Лобанов с друзьями хорошо посидели на тризне по убиенным, залили горе. Потом прикинули – мало. Раскупорили кувшинчик на четверых и спрыснули радость, отметили годовщину пребывания в прошлом. А в 5-й день до майских ид римский квестор затеял Марсовы игры. В список участников занесли Роксолана, Искандера, Портоса и Эдуардуса.
– Е-мое, хоть поедим по-человечески… – проворчал Гефестай, плотоядно оглядывая богатые столы.
– Ага! – хмыкнул Эдик. – Помянем себя загодя!
– Типун тебе на язык!
Накануне игр гладиаторам устроили пир, прозываемый кена либера, то бишь «свободная трапеза». Столы в триклинии ломились от мяса и дичи, превосходного копченого сала из Галлии, омаров с горной спаржей, тушеных мурен из Сицилийского пролива, устриц, собранных у Лукринских скал, «белоснежной каши» из полбы с колбасками – расстарались устроители. Не было недостатка и в винах – дешевом сабинском, кислом ватиканском, терпком тронтском, сладком албанском, слабом рецийском, тускульском, цекубском, хиосском, александрийском, в кратерах[87]размешивали даже «бессмертный фалерн».
– А ничего так… – оценил фалернское Лобанов. – Вкусненькое!
– Тоже мне, знаток! – фыркнул Искандер. – Чуешь, запах какой?! А послевкусие?
– Дегустатор нашелся… Я только «дотоговкусие» различаю!
– Не чокаемся! – строго сказал Эдик и поднял кубок. – Ну, земля нам пухом!
– Дай ему по шее, Серый, – попросил Гефестай, – ты ближе!
Но Лобанов не исполнил просьбу друга. Он недобрым взглядом провожал городских обывателей, заглянувших в «Лудус Магнус».
– Явились! – прошипел Искандер. – С-созерцатели!

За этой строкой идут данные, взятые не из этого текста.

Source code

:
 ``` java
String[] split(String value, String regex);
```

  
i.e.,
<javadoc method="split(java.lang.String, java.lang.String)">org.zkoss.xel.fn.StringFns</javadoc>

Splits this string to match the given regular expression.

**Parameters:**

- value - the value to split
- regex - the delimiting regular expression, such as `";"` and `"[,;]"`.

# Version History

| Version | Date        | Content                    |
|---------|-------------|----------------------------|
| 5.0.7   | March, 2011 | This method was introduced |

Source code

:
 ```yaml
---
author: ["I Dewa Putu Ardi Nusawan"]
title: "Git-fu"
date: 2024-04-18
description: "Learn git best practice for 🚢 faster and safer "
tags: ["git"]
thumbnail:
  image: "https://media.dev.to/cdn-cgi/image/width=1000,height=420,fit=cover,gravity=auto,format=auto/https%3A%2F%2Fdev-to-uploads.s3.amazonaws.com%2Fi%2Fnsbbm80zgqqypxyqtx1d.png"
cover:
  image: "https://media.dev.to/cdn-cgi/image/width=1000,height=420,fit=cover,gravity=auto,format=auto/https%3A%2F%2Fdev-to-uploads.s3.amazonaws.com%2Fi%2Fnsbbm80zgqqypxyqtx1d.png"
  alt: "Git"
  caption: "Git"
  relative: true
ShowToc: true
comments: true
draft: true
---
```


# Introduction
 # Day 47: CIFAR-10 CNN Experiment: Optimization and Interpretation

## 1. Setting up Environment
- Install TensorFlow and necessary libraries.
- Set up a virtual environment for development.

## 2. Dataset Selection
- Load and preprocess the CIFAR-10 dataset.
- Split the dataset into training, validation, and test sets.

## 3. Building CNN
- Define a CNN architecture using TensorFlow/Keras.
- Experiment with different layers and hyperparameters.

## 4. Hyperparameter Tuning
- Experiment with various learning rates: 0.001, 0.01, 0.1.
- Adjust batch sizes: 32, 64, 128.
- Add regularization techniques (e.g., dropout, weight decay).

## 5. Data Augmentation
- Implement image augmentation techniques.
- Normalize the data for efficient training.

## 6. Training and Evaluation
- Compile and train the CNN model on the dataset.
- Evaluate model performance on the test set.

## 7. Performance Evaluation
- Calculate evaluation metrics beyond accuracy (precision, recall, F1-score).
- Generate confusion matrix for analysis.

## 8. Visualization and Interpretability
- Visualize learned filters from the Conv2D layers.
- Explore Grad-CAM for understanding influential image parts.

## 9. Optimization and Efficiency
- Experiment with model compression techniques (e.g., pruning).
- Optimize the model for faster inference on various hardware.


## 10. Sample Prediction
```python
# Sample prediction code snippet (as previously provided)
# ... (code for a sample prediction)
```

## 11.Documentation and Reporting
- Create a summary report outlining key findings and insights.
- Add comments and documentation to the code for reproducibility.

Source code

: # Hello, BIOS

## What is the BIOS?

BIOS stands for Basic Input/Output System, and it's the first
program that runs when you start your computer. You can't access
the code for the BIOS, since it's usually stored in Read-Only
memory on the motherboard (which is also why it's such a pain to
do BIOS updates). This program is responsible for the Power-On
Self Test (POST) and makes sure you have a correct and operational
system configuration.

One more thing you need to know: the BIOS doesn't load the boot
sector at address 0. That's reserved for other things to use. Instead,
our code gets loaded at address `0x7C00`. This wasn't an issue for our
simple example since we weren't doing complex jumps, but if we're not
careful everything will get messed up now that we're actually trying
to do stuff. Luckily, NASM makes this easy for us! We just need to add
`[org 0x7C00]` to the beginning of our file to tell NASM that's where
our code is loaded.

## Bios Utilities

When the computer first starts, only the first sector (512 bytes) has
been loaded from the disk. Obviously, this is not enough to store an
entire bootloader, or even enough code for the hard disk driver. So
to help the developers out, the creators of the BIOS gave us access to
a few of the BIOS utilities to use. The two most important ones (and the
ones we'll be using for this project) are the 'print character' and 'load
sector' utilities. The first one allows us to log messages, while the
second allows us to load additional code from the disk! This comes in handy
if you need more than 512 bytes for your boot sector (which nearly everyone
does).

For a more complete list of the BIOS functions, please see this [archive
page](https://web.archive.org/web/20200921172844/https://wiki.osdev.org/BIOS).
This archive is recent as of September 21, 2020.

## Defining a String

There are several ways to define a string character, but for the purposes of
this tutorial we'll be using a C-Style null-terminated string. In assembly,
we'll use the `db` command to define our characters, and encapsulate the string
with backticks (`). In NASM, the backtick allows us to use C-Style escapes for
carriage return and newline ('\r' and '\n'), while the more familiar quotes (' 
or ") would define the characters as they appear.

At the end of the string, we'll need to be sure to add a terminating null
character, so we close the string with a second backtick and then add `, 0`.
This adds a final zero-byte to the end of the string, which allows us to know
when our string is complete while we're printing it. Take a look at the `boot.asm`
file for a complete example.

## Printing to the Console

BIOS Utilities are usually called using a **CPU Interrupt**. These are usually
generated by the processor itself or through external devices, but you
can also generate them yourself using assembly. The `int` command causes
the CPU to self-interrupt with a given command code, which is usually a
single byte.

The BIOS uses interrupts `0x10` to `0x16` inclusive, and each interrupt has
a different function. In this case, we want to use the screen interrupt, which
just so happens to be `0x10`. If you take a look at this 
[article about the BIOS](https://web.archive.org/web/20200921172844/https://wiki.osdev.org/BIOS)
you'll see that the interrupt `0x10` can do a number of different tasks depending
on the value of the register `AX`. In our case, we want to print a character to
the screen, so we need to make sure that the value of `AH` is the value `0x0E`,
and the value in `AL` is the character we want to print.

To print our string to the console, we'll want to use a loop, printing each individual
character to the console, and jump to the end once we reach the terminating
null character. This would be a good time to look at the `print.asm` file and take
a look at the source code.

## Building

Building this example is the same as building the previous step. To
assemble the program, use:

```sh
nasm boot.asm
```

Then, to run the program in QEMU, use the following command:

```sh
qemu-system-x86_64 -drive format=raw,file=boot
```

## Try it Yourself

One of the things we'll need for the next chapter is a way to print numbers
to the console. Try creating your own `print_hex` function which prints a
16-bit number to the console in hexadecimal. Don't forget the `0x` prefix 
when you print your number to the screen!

«Свободная трапеза» не проходила при закрытых дверях – любой римлянин мог присутствовать на ней, подсаживаться поближе к смертникам, разглядывать их, щупать даже. Иным было любопытно: кому из возлежащих сегодня за столом завтра перережут глотку? А кое-кто лично хотел глянуть на гладиаторов и прикинуть – на кого из них ставить?
Лобанов так и не освоил дурацкую привычку есть полулежа и за столом сидел, как «все нормальные люди». Искандер, Эдик и Гефестай примостились напротив. Хмурый Кресцент, вылакавший полный кувшин, с трудом оторвался от ложа, наполнил чашу по новой, поглядел на Сергея, с трудом фокусируя взгляд, и промычал:
– На добро тебе!
– Будь здоров! – вскричали остальные, поднимая кубки. – Ио! Ио!
Сергей улыбнулся и осушил свой сосуд до дна.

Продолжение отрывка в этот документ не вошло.